The patient was treated with intravenous methylprednisolone (1 g/day for 7 days), resulting in near-complete clinical recovery. Follow-up MRI demonstrated resolution of the trigeminal nerve and cauda equina root enhancement. Disease-modifying therapy with ocrelizumab was subsequently initiated.
Discussion
Cranial nerve enhancement in MS is uncommon but is being increasingly recognized with the widespread use of high-resolution MRI. Trigeminal nerve involvement most often reflects inflammatory demyelination at the root entry zone or cisternal segment and may occur even in the absence of trigeminal neuralgia (2, 3). A pattern-based approach to cranial nerve enhancement is essential for distinguishing demyelinating involvement from infectious, neoplastic, and granulomatous etiologies (5).

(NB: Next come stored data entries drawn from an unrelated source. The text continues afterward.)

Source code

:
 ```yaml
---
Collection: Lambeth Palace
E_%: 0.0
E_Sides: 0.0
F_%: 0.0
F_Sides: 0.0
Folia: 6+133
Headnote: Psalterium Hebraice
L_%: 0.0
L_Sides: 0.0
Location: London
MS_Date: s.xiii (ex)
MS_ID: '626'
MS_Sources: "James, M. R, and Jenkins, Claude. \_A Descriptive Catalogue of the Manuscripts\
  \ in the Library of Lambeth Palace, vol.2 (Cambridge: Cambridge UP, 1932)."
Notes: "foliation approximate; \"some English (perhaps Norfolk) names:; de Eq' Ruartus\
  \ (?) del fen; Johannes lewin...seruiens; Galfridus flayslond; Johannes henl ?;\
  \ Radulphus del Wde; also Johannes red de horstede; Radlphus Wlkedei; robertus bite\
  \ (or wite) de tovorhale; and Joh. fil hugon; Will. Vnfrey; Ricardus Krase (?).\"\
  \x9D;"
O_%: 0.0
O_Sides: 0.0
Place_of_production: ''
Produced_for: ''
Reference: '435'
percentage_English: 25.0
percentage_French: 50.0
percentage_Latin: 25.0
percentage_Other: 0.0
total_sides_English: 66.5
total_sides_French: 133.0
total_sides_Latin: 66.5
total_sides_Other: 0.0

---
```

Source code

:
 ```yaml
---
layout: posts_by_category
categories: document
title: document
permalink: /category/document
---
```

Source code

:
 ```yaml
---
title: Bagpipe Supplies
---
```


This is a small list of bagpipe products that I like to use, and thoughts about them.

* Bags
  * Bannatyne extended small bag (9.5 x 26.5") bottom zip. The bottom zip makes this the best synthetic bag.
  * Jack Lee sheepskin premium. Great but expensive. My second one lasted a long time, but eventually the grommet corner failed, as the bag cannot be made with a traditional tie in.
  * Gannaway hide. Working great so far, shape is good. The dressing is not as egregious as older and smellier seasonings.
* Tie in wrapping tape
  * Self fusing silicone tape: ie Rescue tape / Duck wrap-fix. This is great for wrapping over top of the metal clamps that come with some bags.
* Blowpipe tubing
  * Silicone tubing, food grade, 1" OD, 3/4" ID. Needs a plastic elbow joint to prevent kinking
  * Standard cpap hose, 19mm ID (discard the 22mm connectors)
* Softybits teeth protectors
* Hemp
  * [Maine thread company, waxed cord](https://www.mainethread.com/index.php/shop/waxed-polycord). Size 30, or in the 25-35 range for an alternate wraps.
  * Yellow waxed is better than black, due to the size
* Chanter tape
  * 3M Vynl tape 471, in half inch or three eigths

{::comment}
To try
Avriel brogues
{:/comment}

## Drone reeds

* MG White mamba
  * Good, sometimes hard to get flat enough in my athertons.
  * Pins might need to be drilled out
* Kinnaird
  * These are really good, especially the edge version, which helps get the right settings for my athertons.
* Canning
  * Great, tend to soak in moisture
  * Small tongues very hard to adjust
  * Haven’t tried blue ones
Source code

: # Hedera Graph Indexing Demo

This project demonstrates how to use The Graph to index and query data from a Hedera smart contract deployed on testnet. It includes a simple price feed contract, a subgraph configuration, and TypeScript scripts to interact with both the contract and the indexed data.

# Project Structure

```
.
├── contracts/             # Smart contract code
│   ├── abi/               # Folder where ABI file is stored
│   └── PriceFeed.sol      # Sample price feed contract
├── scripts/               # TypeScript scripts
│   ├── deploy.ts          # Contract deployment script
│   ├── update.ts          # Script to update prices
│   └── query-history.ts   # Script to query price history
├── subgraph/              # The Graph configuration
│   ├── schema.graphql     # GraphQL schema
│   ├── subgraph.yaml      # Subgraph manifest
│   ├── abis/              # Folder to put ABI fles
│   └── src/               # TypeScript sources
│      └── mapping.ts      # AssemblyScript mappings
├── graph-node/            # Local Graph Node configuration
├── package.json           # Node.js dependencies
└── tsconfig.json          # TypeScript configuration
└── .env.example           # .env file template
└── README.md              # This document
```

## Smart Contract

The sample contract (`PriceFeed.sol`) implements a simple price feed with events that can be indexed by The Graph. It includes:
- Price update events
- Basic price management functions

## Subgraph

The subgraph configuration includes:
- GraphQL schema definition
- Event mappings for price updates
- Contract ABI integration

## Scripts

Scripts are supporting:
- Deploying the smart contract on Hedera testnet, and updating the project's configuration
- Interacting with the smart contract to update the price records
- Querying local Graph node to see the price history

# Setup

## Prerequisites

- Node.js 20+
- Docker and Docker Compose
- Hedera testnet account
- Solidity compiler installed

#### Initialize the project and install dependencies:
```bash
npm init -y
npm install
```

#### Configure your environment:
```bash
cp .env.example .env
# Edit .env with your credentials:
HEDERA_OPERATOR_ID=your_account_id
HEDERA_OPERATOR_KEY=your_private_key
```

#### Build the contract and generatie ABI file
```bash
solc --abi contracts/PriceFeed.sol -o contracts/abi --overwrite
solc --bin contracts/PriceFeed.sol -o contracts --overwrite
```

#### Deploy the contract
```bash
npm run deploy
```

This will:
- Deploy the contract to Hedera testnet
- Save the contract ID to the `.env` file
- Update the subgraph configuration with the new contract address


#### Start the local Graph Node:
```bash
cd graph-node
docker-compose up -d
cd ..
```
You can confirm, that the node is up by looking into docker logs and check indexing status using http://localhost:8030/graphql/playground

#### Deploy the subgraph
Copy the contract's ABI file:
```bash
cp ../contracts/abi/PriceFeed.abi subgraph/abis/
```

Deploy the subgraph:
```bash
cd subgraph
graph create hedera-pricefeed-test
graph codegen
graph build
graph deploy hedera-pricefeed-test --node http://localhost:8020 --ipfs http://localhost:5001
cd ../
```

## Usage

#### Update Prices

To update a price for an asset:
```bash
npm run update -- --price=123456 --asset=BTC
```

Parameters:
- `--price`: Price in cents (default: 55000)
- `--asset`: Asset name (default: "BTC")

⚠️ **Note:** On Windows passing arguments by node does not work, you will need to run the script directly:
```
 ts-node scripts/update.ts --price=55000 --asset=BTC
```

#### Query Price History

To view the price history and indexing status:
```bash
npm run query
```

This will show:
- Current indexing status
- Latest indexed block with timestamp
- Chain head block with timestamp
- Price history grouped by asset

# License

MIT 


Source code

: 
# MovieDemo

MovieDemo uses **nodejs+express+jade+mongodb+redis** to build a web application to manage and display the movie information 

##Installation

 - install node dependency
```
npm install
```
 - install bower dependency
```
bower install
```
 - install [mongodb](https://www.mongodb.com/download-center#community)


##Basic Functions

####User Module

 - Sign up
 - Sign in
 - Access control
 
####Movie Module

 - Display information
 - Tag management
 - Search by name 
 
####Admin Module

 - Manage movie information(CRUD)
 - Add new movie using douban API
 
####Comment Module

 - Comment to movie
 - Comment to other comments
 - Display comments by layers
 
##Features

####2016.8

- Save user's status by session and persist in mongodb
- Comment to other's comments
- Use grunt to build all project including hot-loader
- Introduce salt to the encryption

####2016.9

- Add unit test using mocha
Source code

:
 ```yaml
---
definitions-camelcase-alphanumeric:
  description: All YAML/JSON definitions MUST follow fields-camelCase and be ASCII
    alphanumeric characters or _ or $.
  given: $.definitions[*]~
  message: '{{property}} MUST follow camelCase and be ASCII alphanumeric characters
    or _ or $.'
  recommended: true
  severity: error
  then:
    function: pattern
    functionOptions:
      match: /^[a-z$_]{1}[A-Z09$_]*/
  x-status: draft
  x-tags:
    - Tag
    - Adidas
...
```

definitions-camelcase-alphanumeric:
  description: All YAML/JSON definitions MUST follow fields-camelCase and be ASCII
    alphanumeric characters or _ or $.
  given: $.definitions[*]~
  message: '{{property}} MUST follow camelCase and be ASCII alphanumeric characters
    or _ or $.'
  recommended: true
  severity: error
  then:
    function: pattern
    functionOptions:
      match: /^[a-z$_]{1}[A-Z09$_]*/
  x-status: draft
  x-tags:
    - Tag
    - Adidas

Spinal cord lesions in MS are typically short-segment and peripherally located, most commonly involving the cervical and thoracic spinal cord. This characteristic distribution can aid in differentiating MS from other antibody-mediated demyelinating disorders (4). Although cauda equina root enhancement is rare in MS, its coexistence with cranial nerve enhancement necessitates careful exclusion of alternative diagnoses, including connective tissue diseases and overlap syndromes (6, 7).
Although MS is classically defined as a demyelinating disease of the CNS, pathologic and imaging studies suggest that inflammatory activity may extend beyond conventional CNS boundaries, particularly at sites where central and peripheral myelin interface. These transitional regions, such as the root entry zones of cranial and spinal nerves, may be especially vulnerable to inflammatory infiltration and demyelination. In addition, perivascular inflammation, blood-brain barrier disruption, and immune-mediated processes involving both adaptive and innate immune responses have been implicated in lesion formation and extension in MS. Collectively, these mechanisms may provide a plausible explanation for the rare occurrence of nerve root enhancement, including cauda equina involvement, in otherwise typical cases of MS (8).
Previous reports have described cranial nerve enhancement in MS, most commonly involving the trigeminal nerve (9), as well as occasional peripheral nerve or nerve root involvement in atypical presentations (6, 7). In a large MRI cohort, cranial nerve enhancement was observed in 8.2% of patients, with trigeminal nerve involvement representing the most frequent finding (9). However, the simultaneous presence of both trigeminal nerve enhancement and cauda equina root involvement has rarely been documented. Compared with previously reported cases, our patient demonstrated a combination of cranial and spinal peripheral involvement in conjunction with typical demyelinating lesions of the brain and spinal cord, thereby expanding the spectrum of atypical radiologic manifestations of MS.
Trigeminal neuralgia is a recognized manifestation of MS, with a pooled prevalence of approximately 3.4% reported in a recent systematic review and meta-analysis (10). Furthermore, cranial nerve enhancement has been associated with greater lesion burden and a more severe disease course, underscoring its potential clinical significance (9). To our knowledge, simultaneous contrast enhancement of the trigeminal nerve and proximal cauda equina nerve roots has rarely been reported in patients with MS.
Conclusion
Concurrent trigeminal nerve and cauda equina root enhancement represents a rare manifestation of active MS. Recognition of this atypical imaging pattern is crucial to avoid misdiagnosis and to ensure timely initiation of appropriate disease-modifying therapy.